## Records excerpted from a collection
[Start of section]

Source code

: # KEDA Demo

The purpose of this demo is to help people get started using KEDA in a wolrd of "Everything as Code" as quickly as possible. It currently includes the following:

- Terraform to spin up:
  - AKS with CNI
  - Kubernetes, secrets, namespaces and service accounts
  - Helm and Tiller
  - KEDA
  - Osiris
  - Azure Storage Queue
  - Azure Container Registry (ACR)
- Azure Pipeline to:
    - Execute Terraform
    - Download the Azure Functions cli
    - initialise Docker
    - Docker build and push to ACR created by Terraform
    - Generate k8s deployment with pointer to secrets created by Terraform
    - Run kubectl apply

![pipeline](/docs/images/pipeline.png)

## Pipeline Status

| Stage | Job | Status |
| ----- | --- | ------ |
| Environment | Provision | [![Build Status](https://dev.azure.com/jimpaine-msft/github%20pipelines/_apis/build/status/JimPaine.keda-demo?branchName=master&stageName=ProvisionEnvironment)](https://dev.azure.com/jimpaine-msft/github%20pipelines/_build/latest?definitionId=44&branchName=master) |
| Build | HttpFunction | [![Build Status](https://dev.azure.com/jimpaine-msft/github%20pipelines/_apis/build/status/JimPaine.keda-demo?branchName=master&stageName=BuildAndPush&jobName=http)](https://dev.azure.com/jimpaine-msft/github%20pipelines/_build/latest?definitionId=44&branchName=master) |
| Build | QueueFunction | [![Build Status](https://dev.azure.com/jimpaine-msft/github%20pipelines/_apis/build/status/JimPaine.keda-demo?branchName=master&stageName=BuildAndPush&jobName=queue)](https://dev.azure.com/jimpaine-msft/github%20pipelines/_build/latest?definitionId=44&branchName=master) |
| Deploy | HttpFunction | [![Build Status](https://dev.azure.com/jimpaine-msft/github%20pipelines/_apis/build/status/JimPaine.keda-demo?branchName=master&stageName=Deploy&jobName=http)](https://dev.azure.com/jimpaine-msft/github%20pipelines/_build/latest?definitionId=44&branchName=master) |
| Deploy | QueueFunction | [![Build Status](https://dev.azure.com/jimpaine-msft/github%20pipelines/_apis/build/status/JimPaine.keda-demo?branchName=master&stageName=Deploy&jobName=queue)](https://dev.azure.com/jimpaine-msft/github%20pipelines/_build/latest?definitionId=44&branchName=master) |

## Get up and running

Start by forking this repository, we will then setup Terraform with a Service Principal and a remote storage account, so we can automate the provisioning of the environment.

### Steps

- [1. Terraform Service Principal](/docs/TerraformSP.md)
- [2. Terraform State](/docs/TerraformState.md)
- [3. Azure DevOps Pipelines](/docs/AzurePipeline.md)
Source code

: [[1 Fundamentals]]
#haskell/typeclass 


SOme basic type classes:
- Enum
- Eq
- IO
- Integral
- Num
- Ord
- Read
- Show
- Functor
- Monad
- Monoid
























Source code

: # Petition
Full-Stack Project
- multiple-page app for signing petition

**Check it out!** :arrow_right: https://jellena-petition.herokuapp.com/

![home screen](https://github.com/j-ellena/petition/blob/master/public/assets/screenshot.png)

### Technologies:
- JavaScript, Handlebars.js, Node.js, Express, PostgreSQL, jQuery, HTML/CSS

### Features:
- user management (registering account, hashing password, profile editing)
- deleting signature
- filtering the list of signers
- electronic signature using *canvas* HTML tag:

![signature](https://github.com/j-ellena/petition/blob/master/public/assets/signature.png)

[End of section]

## Problem requirements
Wherever the string "assets" appears in the entries above, return the line it appears on.

## Solution to the problem
![home screen](https://github.com/j-ellena/petition/blob/master/public/assets/screenshot.png)
![signature](https://github.com/j-ellena/petition/blob/master/public/assets/signature.png)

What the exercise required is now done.